§ Aim of the task: Leave out the pictures and reproduce all of the data exactly.

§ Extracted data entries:
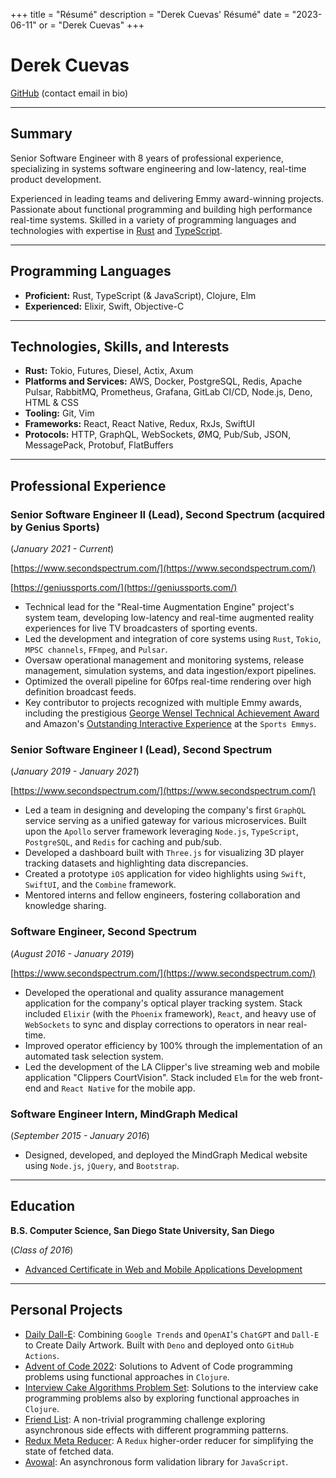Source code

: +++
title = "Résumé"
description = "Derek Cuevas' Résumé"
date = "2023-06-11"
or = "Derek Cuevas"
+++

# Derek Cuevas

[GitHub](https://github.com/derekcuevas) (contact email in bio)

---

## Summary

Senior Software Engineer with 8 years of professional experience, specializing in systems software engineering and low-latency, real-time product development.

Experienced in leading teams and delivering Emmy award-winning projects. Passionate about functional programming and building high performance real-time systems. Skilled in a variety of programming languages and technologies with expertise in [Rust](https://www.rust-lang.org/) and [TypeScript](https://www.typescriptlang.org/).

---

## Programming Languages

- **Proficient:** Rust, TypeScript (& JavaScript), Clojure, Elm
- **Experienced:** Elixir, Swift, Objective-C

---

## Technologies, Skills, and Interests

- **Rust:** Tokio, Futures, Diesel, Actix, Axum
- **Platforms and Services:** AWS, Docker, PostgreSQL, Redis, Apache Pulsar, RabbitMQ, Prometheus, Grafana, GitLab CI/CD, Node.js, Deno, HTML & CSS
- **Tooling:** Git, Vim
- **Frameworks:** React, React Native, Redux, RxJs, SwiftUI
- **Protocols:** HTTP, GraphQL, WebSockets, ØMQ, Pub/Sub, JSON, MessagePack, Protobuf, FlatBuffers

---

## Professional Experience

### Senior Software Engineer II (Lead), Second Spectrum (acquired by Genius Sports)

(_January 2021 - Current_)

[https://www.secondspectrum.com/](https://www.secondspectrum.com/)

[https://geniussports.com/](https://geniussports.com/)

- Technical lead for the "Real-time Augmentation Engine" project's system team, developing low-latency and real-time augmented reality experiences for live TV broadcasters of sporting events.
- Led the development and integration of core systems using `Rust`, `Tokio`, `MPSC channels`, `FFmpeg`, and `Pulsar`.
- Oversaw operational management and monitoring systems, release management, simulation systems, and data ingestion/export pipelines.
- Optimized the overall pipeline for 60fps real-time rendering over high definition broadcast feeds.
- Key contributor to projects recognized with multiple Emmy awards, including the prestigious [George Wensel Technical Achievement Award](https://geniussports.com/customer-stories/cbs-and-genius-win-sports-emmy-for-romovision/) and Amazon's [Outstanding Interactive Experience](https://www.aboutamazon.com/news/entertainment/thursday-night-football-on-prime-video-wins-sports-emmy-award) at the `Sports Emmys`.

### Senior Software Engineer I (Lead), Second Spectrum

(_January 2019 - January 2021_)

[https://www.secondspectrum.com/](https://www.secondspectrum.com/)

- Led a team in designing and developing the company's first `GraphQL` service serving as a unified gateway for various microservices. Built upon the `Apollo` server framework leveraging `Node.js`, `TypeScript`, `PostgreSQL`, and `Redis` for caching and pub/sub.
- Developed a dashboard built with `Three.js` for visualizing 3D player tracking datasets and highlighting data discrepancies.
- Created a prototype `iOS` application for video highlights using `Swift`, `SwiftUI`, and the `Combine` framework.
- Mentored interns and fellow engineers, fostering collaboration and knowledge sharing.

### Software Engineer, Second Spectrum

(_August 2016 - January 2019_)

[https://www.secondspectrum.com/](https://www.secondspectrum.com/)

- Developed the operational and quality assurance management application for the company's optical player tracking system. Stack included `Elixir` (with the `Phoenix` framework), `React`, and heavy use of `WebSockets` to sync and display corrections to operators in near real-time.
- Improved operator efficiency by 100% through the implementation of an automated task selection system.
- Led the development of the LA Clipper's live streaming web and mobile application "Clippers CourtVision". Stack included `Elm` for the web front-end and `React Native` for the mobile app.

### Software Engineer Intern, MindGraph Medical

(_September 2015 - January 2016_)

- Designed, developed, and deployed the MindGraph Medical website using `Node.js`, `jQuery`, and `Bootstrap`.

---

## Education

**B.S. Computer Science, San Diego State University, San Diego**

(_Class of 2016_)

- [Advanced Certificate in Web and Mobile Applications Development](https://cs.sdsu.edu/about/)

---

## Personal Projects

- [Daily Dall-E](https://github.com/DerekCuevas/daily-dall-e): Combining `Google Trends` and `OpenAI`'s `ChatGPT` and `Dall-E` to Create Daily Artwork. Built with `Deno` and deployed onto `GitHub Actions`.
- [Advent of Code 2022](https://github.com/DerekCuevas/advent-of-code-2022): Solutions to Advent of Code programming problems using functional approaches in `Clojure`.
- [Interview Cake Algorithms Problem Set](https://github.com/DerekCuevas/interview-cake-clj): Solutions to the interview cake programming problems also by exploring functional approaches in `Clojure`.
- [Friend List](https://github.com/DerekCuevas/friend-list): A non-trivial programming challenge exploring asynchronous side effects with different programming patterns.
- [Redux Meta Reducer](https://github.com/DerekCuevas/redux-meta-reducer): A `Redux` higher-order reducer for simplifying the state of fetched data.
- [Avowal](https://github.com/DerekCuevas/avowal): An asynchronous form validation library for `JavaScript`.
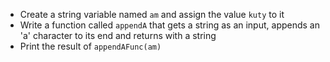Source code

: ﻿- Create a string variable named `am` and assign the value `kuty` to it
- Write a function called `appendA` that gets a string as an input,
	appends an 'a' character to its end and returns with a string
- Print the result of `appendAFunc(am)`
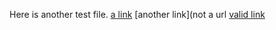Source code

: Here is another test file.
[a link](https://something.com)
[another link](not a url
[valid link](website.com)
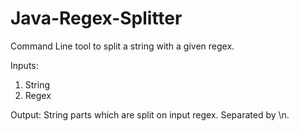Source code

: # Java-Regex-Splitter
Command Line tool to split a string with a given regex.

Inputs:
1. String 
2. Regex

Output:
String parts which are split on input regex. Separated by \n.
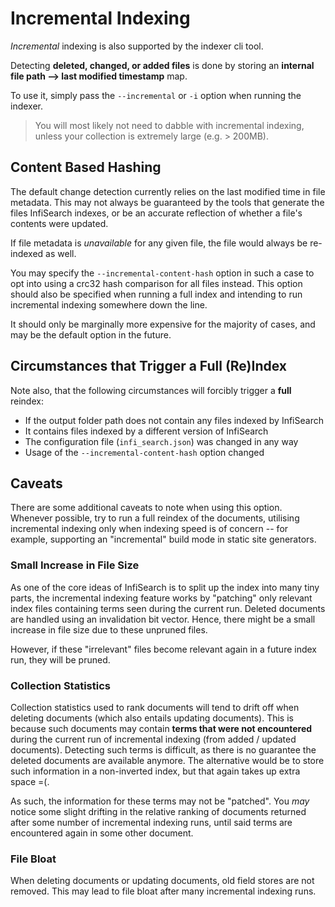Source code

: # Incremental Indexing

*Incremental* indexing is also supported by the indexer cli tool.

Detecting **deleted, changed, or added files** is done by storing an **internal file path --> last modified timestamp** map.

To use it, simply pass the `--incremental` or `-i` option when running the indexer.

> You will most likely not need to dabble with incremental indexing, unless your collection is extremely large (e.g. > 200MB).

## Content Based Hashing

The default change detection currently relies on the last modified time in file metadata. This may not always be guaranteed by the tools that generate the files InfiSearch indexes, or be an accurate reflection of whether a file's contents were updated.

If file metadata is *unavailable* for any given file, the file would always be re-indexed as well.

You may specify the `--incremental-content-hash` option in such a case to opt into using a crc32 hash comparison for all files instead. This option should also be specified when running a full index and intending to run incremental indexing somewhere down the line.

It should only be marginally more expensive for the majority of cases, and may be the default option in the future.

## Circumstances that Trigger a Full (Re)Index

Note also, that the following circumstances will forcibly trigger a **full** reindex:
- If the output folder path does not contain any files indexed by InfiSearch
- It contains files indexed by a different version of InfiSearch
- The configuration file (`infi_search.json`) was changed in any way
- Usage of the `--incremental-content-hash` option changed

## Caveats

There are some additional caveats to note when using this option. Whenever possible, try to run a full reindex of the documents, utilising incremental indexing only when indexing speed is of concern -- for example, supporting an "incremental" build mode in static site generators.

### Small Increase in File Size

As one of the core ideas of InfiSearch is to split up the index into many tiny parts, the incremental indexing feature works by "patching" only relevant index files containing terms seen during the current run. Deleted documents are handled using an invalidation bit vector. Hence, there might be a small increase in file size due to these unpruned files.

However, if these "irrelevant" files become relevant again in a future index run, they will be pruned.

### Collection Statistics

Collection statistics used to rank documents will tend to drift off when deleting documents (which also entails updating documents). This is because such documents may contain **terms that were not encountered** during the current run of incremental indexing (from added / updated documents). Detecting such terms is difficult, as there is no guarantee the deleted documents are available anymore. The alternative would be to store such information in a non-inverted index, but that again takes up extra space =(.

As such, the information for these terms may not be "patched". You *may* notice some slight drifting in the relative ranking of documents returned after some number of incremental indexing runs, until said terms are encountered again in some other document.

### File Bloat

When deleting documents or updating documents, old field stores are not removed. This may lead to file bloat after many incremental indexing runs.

§ Written solution:
Source code

: +++
title = "Résumé"
description = "Derek Cuevas' Résumé"
date = "2023-06-11"
or = "Derek Cuevas"
+++

# Derek Cuevas

[GitHub](https://github.com/derekcuevas) (contact email in bio)

---

## Summary

Senior Software Engineer with 8 years of professional experience, specializing in systems software engineering and low-latency, real-time product development.

Experienced in leading teams and delivering Emmy award-winning projects. Passionate about functional programming and building high performance real-time systems. Skilled in a variety of programming languages and technologies with expertise in [Rust](https://www.rust-lang.org/) and [TypeScript](https://www.typescriptlang.org/).

---

## Programming Languages

- **Proficient:** Rust, TypeScript (& JavaScript), Clojure, Elm
- **Experienced:** Elixir, Swift, Objective-C

---

## Technologies, Skills, and Interests

- **Rust:** Tokio, Futures, Diesel, Actix, Axum
- **Platforms and Services:** AWS, Docker, PostgreSQL, Redis, Apache Pulsar, RabbitMQ, Prometheus, Grafana, GitLab CI/CD, Node.js, Deno, HTML & CSS
- **Tooling:** Git, Vim
- **Frameworks:** React, React Native, Redux, RxJs, SwiftUI
- **Protocols:** HTTP, GraphQL, WebSockets, ØMQ, Pub/Sub, JSON, MessagePack, Protobuf, FlatBuffers

---

## Professional Experience

### Senior Software Engineer II (Lead), Second Spectrum (acquired by Genius Sports)

(_January 2021 - Current_)

[https://www.secondspectrum.com/](https://www.secondspectrum.com/)

[https://geniussports.com/](https://geniussports.com/)

- Technical lead for the "Real-time Augmentation Engine" project's system team, developing low-latency and real-time augmented reality experiences for live TV broadcasters of sporting events.
- Led the development and integration of core systems using `Rust`, `Tokio`, `MPSC channels`, `FFmpeg`, and `Pulsar`.
- Oversaw operational management and monitoring systems, release management, simulation systems, and data ingestion/export pipelines.
- Optimized the overall pipeline for 60fps real-time rendering over high definition broadcast feeds.
- Key contributor to projects recognized with multiple Emmy awards, including the prestigious [George Wensel Technical Achievement Award](https://geniussports.com/customer-stories/cbs-and-genius-win-sports-emmy-for-romovision/) and Amazon's [Outstanding Interactive Experience](https://www.aboutamazon.com/news/entertainment/thursday-night-football-on-prime-video-wins-sports-emmy-award) at the `Sports Emmys`.

### Senior Software Engineer I (Lead), Second Spectrum

(_January 2019 - January 2021_)

[https://www.secondspectrum.com/](https://www.secondspectrum.com/)

- Led a team in designing and developing the company's first `GraphQL` service serving as a unified gateway for various microservices. Built upon the `Apollo` server framework leveraging `Node.js`, `TypeScript`, `PostgreSQL`, and `Redis` for caching and pub/sub.
- Developed a dashboard built with `Three.js` for visualizing 3D player tracking datasets and highlighting data discrepancies.
- Created a prototype `iOS` application for video highlights using `Swift`, `SwiftUI`, and the `Combine` framework.
- Mentored interns and fellow engineers, fostering collaboration and knowledge sharing.

### Software Engineer, Second Spectrum

(_August 2016 - January 2019_)

[https://www.secondspectrum.com/](https://www.secondspectrum.com/)

- Developed the operational and quality assurance management application for the company's optical player tracking system. Stack included `Elixir` (with the `Phoenix` framework), `React`, and heavy use of `WebSockets` to sync and display corrections to operators in near real-time.
- Improved operator efficiency by 100% through the implementation of an automated task selection system.
- Led the development of the LA Clipper's live streaming web and mobile application "Clippers CourtVision". Stack included `Elm` for the web front-end and `React Native` for the mobile app.

### Software Engineer Intern, MindGraph Medical

(_September 2015 - January 2016_)

- Designed, developed, and deployed the MindGraph Medical website using `Node.js`, `jQuery`, and `Bootstrap`.

---

## Education

**B.S. Computer Science, San Diego State University, San Diego**

(_Class of 2016_)

- [Advanced Certificate in Web and Mobile Applications Development](https://cs.sdsu.edu/about/)

---

## Personal Projects

- [Daily Dall-E](https://github.com/DerekCuevas/daily-dall-e): Combining `Google Trends` and `OpenAI`'s `ChatGPT` and `Dall-E` to Create Daily Artwork. Built with `Deno` and deployed onto `GitHub Actions`.
- [Advent of Code 2022](https://github.com/DerekCuevas/advent-of-code-2022): Solutions to Advent of Code programming problems using functional approaches in `Clojure`.
- [Interview Cake Algorithms Problem Set](https://github.com/DerekCuevas/interview-cake-clj): Solutions to the interview cake programming problems also by exploring functional approaches in `Clojure`.
- [Friend List](https://github.com/DerekCuevas/friend-list): A non-trivial programming challenge exploring asynchronous side effects with different programming patterns.
- [Redux Meta Reducer](https://github.com/DerekCuevas/redux-meta-reducer): A `Redux` higher-order reducer for simplifying the state of fetched data.
- [Avowal](https://github.com/DerekCuevas/avowal): An asynchronous form validation library for `JavaScript`.
Source code

: ﻿- Create a string variable named `am` and assign the value `kuty` to it
- Write a function called `appendA` that gets a string as an input,
	appends an 'a' character to its end and returns with a string
- Print the result of `appendAFunc(am)`
Source code

: Here is another test file.
[a link](https://something.com)
[another link](not a url
[valid link](website.com)
Source code

: # Java-Regex-Splitter
Command Line tool to split a string with a given regex.

Inputs:
1. String 
2. Regex

Output:
String parts which are split on input regex. Separated by \n.
Source code

: # Incremental Indexing

*Incremental* indexing is also supported by the indexer cli tool.

Detecting **deleted, changed, or added files** is done by storing an **internal file path --> last modified timestamp** map.

To use it, simply pass the `--incremental` or `-i` option when running the indexer.

> You will most likely not need to dabble with incremental indexing, unless your collection is extremely large (e.g. > 200MB).

## Content Based Hashing

The default change detection currently relies on the last modified time in file metadata. This may not always be guaranteed by the tools that generate the files InfiSearch indexes, or be an accurate reflection of whether a file's contents were updated.

If file metadata is *unavailable* for any given file, the file would always be re-indexed as well.

You may specify the `--incremental-content-hash` option in such a case to opt into using a crc32 hash comparison for all files instead. This option should also be specified when running a full index and intending to run incremental indexing somewhere down the line.

It should only be marginally more expensive for the majority of cases, and may be the default option in the future.

## Circumstances that Trigger a Full (Re)Index

Note also, that the following circumstances will forcibly trigger a **full** reindex:
- If the output folder path does not contain any files indexed by InfiSearch
- It contains files indexed by a different version of InfiSearch
- The configuration file (`infi_search.json`) was changed in any way
- Usage of the `--incremental-content-hash` option changed

## Caveats

There are some additional caveats to note when using this option. Whenever possible, try to run a full reindex of the documents, utilising incremental indexing only when indexing speed is of concern -- for example, supporting an "incremental" build mode in static site generators.

### Small Increase in File Size

As one of the core ideas of InfiSearch is to split up the index into many tiny parts, the incremental indexing feature works by "patching" only relevant index files containing terms seen during the current run. Deleted documents are handled using an invalidation bit vector. Hence, there might be a small increase in file size due to these unpruned files.

However, if these "irrelevant" files become relevant again in a future index run, they will be pruned.

### Collection Statistics

Collection statistics used to rank documents will tend to drift off when deleting documents (which also entails updating documents). This is because such documents may contain **terms that were not encountered** during the current run of incremental indexing (from added / updated documents). Detecting such terms is difficult, as there is no guarantee the deleted documents are available anymore. The alternative would be to store such information in a non-inverted index, but that again takes up extra space =(.

As such, the information for these terms may not be "patched". You *may* notice some slight drifting in the relative ranking of documents returned after some number of incremental indexing runs, until said terms are encountered again in some other document.

### File Bloat

When deleting documents or updating documents, old field stores are not removed. This may lead to file bloat after many incremental indexing runs.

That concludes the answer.